Así, de esta forma, pude ver maravillas como Gradius, Knightmare, Athletic Land, Antartic Adventure o un extraño clon de Pacman que todavía no he logrado situar. También recuerdo como cuando llegaban los chicos mayores me quedaba sin jugar, lo que me fastidiaba sobremanera. Más de una tarde acabó con lágrimas porque no pude jugar ni una pequeña partida ante la avalancha de niños que peleaban por coger el mando unos minutos.
Aquel descubrimiento, los microordenadores, supuso un shock tremendo. Juegos con puntuaciones, con fases diferentes, con colorido, con sonidos….¡Eso era lo que yo quería!¡Si los juegos parecían los de las máquinas de los bares!
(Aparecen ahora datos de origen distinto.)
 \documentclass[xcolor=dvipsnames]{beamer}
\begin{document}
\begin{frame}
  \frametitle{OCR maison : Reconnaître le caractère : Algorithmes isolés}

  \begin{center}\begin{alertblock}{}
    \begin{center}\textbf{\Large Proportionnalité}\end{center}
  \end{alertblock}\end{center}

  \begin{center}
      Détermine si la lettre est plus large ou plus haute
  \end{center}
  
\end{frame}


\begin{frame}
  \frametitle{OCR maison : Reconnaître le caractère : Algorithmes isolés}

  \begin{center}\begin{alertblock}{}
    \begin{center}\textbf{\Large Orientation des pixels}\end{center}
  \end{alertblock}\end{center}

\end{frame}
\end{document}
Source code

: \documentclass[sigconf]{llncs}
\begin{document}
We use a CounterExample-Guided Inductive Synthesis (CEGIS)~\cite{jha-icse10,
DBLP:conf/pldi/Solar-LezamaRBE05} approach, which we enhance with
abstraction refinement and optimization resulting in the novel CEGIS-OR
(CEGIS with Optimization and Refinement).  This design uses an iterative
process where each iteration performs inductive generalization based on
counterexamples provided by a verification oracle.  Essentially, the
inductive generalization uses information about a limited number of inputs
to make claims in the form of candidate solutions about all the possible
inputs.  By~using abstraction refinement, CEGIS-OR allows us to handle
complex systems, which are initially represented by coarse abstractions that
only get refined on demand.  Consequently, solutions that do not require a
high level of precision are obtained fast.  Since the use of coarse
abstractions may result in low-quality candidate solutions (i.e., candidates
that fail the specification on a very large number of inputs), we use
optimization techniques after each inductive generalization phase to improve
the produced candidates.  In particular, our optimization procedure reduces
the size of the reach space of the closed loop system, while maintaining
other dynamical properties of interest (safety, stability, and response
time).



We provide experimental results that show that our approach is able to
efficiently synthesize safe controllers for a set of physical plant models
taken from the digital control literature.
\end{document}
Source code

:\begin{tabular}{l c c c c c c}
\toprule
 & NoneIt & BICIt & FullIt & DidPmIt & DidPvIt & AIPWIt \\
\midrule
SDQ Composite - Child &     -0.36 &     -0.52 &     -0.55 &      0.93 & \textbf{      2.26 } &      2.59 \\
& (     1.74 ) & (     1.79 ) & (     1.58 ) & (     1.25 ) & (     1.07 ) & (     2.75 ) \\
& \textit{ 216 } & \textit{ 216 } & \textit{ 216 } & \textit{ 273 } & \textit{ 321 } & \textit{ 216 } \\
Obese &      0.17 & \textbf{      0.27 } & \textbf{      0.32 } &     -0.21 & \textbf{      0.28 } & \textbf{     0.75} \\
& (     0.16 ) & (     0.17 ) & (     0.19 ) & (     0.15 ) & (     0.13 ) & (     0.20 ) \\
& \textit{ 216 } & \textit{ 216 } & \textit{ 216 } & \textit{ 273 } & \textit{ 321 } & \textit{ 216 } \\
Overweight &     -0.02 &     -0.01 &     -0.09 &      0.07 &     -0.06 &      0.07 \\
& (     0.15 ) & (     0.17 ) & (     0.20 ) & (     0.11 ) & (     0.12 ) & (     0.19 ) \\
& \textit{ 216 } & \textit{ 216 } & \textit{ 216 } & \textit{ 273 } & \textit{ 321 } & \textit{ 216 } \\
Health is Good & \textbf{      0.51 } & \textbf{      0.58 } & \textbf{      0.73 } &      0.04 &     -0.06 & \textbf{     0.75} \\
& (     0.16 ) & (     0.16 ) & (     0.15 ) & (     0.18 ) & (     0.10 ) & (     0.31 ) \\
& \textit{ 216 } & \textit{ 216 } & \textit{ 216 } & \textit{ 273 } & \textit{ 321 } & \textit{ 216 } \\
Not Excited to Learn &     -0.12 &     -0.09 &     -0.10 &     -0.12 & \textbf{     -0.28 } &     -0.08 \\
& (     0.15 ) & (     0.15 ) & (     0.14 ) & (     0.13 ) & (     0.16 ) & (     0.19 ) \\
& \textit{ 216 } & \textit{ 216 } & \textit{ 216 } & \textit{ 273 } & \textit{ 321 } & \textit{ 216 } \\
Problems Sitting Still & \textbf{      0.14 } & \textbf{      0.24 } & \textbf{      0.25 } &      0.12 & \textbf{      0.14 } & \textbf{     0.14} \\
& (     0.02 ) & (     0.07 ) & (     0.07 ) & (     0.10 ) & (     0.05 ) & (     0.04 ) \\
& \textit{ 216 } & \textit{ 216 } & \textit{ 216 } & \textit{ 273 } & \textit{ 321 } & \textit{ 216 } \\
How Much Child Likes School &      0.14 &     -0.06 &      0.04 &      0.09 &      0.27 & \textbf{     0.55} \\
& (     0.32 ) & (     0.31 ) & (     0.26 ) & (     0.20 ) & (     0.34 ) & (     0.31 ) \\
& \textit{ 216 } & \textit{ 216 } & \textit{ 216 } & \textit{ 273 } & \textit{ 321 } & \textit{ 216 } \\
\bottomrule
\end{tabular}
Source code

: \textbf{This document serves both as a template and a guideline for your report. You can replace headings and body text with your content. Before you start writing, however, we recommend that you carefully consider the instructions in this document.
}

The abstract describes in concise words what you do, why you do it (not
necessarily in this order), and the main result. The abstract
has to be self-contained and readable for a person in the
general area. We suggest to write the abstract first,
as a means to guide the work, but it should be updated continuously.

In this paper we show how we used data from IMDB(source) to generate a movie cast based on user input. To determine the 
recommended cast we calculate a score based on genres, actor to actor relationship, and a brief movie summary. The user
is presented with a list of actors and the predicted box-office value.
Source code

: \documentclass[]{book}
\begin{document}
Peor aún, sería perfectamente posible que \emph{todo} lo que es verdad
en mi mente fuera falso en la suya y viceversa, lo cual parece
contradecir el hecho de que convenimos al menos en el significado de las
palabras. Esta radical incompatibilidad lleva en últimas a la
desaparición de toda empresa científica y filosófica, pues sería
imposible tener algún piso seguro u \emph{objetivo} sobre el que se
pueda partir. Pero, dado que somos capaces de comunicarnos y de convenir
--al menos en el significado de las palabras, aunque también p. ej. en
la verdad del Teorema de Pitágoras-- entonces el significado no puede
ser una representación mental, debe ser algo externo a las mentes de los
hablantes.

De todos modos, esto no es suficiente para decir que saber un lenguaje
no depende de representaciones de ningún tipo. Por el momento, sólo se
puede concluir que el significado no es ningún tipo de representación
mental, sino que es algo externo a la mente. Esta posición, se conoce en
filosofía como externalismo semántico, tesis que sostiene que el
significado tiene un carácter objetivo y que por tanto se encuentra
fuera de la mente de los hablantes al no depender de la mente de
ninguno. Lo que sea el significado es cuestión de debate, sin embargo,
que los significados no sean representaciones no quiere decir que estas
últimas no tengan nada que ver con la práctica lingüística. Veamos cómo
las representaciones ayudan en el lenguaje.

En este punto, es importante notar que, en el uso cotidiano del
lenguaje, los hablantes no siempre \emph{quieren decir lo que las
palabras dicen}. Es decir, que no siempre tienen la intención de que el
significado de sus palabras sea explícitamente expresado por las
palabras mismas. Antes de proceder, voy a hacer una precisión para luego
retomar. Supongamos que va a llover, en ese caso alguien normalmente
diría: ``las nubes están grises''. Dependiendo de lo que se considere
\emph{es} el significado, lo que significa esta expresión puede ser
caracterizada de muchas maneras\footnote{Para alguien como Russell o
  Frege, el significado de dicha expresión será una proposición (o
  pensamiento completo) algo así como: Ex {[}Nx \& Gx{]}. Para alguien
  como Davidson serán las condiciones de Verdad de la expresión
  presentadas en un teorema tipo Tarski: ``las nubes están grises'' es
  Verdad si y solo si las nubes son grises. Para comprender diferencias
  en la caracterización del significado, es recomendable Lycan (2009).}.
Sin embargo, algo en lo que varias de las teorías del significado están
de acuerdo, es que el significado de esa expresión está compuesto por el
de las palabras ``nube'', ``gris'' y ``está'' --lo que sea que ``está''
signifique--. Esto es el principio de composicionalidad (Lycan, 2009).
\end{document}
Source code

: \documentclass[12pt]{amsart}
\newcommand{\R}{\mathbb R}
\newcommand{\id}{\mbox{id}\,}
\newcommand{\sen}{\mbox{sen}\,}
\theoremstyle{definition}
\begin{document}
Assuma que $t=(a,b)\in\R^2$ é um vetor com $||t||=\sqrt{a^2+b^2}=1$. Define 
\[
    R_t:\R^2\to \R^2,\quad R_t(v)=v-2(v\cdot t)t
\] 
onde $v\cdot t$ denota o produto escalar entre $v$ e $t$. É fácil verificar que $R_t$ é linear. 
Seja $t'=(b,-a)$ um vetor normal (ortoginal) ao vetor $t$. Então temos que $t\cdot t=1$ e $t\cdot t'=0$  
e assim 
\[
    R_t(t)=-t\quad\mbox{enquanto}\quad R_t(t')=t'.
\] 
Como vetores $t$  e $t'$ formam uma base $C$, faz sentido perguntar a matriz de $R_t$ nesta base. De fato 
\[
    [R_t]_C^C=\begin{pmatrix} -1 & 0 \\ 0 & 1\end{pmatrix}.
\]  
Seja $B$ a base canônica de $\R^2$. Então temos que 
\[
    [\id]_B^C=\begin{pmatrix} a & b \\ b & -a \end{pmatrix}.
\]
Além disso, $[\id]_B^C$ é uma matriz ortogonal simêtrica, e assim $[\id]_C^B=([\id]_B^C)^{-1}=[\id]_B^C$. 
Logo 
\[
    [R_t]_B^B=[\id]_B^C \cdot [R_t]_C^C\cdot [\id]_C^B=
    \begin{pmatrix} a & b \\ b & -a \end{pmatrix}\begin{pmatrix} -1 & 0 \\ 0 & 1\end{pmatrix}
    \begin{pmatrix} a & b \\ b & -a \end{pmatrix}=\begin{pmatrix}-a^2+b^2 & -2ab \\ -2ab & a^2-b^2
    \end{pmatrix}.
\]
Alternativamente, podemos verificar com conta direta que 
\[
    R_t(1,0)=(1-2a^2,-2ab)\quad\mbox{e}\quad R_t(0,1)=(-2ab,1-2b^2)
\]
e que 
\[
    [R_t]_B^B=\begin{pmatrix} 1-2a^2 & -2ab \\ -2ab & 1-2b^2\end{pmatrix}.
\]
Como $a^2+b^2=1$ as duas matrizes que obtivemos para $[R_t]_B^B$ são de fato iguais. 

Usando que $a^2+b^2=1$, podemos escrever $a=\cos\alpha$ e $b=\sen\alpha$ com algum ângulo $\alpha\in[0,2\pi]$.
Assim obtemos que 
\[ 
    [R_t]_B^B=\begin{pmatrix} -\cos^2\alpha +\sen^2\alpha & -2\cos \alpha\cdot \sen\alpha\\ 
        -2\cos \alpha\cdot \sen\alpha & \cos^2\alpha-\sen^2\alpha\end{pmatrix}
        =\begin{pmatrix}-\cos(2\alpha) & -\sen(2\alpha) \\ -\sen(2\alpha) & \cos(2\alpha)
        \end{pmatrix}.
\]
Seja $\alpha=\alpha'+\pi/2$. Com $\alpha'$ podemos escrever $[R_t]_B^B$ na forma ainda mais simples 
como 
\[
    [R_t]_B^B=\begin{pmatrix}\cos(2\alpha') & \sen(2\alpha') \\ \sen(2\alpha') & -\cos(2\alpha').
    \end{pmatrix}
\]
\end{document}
A todo esto había que unir el poder usar el ordenador para hacer los deberes y ayudarme en los estudios. Si, solo era un ingenuo niño.
Desde que descubrí la tienda de Cebrián ya no quise una maquinita de juegos como la de mi tío Rafa, lo que yo quería era “un ordenador de verdad”, como no me cansaba de repetir por aquel entonces. Mi tío Antonio siempre me prometía cuando visitábamos la tienda que ibamos a comprar uno, aunque jamás fue así. Su afición por la informática apareció mucho más tarde, cuando ya teníamos más bien poco en común y éramos casi dos extraños. Años después -concretamente en mi comunión- mis padres me compraron un ordenador, pero no fue un MSX como yo quería. El hecho de que fuera más caro y, por que no decirlo, que mis primos tuvieran un Spectrum y un Amstrad respectivamente decantó la balanza definitivamente hacia la máquina de Sinclair, bastante más barata que la de Alan Sugar.
Sea como fuere, aquel recuerdo ha quedado grabado a fuego en mi memoria. Aquellas tardes enteras disfrutando, aprendiendo y soñando las llevo con mucho cariño en el corazón, y al final -como no podía ser de otra forma- conseguí los dos MSX que más tiempo estuvieron en la tienda de Cebrián: los Hit-Bit 75p y F9S.
A día de hoy la tienda sigue abierta (creo que en otro emplazamiento, no me suena que fuera la misma calle) pero ya poco tiene que ver con aquellos años. Aun así, cada vez que paso por allí y veo el rótulo algo dentro de mi se despierta. Esos días son siempre un poco más alegres.